En la antesala de un cruce decisivo por el Mundial 2026, la tensión se trasladó a las calles. Decenas de hinchas mexicanos que se habían congregado en las inmediaciones del hotel donde concentra la selección de Inglaterra fueron desalojados de manera forzosa por la Policía local, en un operativo nocturno que culminó con incidentes y corridas.

El objetivo de las fuerzas de seguridad fue claro: evitar que los simpatizantes se acercaran al perímetro y perturbaran la tranquilidad del equipo rival a horas del partido que definirá el pase a los cuartos de final de la competencia.

Un operativo inédito y blindaje total

Para custodiar al plantel europeo, las autoridades montaron un dispositivo de seguridad sin precedentes que involucró a agentes de la Guardia Nacional, la Marina y la Policía local.

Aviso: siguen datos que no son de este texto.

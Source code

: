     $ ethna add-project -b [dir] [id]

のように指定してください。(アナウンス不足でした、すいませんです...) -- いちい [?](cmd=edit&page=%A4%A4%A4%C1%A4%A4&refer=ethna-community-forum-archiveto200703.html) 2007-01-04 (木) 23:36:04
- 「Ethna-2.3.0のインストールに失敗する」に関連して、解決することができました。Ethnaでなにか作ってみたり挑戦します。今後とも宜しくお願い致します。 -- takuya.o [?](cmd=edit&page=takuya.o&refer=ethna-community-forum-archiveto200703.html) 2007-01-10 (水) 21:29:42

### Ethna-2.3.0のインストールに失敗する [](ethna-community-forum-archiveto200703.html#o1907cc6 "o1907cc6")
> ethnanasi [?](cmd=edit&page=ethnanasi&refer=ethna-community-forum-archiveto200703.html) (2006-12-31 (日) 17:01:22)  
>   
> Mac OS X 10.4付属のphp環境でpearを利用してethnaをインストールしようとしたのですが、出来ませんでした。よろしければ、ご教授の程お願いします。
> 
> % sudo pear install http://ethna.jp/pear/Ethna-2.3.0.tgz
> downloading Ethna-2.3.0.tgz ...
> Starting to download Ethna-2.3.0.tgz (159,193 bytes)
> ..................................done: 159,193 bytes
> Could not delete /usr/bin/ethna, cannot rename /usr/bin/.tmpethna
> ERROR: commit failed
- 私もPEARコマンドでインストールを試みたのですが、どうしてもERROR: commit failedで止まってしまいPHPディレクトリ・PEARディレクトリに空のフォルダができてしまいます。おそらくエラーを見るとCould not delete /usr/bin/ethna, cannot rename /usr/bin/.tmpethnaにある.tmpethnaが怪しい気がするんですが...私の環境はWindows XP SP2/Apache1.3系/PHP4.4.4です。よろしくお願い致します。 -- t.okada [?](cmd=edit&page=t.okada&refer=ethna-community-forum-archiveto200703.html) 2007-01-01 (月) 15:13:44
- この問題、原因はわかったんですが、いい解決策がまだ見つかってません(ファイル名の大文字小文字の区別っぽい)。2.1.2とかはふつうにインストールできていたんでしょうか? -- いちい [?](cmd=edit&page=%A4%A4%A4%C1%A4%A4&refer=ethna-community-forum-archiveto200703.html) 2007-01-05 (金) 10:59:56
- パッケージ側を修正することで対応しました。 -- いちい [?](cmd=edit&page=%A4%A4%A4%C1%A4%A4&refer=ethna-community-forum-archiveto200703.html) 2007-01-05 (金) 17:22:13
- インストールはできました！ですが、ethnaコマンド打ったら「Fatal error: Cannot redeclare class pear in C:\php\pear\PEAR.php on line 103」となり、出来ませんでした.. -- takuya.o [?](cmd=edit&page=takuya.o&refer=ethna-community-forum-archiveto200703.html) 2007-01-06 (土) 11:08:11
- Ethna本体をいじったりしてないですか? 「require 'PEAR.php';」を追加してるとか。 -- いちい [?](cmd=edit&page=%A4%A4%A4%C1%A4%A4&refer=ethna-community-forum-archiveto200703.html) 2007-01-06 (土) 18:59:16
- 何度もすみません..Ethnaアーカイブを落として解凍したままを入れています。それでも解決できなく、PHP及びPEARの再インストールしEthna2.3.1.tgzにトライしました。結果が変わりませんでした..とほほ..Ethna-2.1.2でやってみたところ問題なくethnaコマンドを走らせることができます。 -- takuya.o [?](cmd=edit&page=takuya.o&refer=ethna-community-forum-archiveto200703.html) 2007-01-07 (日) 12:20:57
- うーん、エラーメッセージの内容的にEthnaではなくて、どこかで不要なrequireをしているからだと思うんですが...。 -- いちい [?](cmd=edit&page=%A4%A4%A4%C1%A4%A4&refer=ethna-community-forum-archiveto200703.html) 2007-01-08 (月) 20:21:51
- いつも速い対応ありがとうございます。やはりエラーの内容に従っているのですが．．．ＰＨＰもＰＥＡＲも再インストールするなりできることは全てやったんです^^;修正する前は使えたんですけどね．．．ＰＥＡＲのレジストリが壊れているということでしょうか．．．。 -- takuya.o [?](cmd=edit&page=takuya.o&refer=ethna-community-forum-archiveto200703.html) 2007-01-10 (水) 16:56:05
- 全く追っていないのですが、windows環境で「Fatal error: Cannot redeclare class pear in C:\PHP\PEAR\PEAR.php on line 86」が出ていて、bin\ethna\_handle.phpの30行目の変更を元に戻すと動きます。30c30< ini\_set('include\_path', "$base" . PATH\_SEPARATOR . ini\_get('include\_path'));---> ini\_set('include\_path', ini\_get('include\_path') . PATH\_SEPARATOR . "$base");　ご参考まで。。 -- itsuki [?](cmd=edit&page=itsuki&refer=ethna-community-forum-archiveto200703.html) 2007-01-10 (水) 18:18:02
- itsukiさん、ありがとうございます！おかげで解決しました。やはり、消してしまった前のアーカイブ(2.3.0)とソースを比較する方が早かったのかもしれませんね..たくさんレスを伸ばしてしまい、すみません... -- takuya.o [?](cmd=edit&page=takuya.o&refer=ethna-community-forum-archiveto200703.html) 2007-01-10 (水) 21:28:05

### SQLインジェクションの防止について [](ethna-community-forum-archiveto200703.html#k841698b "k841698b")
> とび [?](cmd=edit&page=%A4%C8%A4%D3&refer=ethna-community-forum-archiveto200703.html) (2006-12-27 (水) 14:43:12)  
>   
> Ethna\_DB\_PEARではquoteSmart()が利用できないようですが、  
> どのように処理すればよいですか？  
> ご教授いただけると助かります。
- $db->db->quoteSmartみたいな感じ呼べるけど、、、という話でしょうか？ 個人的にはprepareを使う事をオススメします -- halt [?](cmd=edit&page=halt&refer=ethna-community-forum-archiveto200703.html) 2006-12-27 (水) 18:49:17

Se colocaron decenas de vallas y se efectuaron múltiples bloqueos viales en la zona del hotel JW Marriott Santa Fe.

La drástica medida respondió a un antecedente reciente ocurrido con la selección de Ecuador, cuando grupos de hinchas lograron acercarse y molestar al plantel visitante durante la noche. Según fuentes oficiales, la premisa fue impedir que la situación se repitiera y garantizar el descanso absoluto de los jugadores ingleses.

Si bien en las redes sociales circularon convocatorias para replicar la estrategia de protesta y armar una clásica “serenata” para incomodar al rival, la iniciativa no alcanzó la magnitud esperada debido al fuerte cerco perimetral. A pesar de ello, varios fanáticos —e incluso simpatizantes ingleses que esperaban en la zona por un autógrafo que nunca llegó— terminaron enfrentando el accionar policial cuando las fuerzas procedieron a desalojar el área a como diera lugar, entrada la noche.

Cambio de itinerario, precaución y el clima previo

La llegada de Inglaterra a territorio mexicano estuvo marcada por la extrema precaución. Para evitar los efectos de la altura y reducir cualquier tipo de riesgo logístico, la delegación optó por aterrizar en Toluca. Desde allí, un imponente convoy de seguridad escoltó al micro hasta Santa Fe, donde el ambiente ya se percibía tenso por la cantidad de personas congregadas.

El entrenador del seleccionado inglés, Thomas Tuchel, se refirió al recibimiento en conferencia de prensa. Aunque agradeció “la alegría de los mexicanos”, el DT reconoció que también hubo insultos y abucheos al momento de arribar al país, lo que motivó al plantel a modificar parte de su itinerario.

Mientras tanto, en las plataformas digitales y medios locales se viralizaron las escenas de las calles valladas junto a un contundente mensaje: “¡No habrá serenata en el hotel de Inglaterra! Cerraron vialidades a los alrededores del hotel para evitar que las personas se acerquen y perturben al rival de la Selección Mexicana”.

El esperado cruce entre México e Inglaterra se disputará este domingo a las 21:00 horas en el mítico Estadio Azteca. Ambos seleccionados buscarán el ansiado triunfo para meterse entre los ocho mejores de la Copa del Mundo.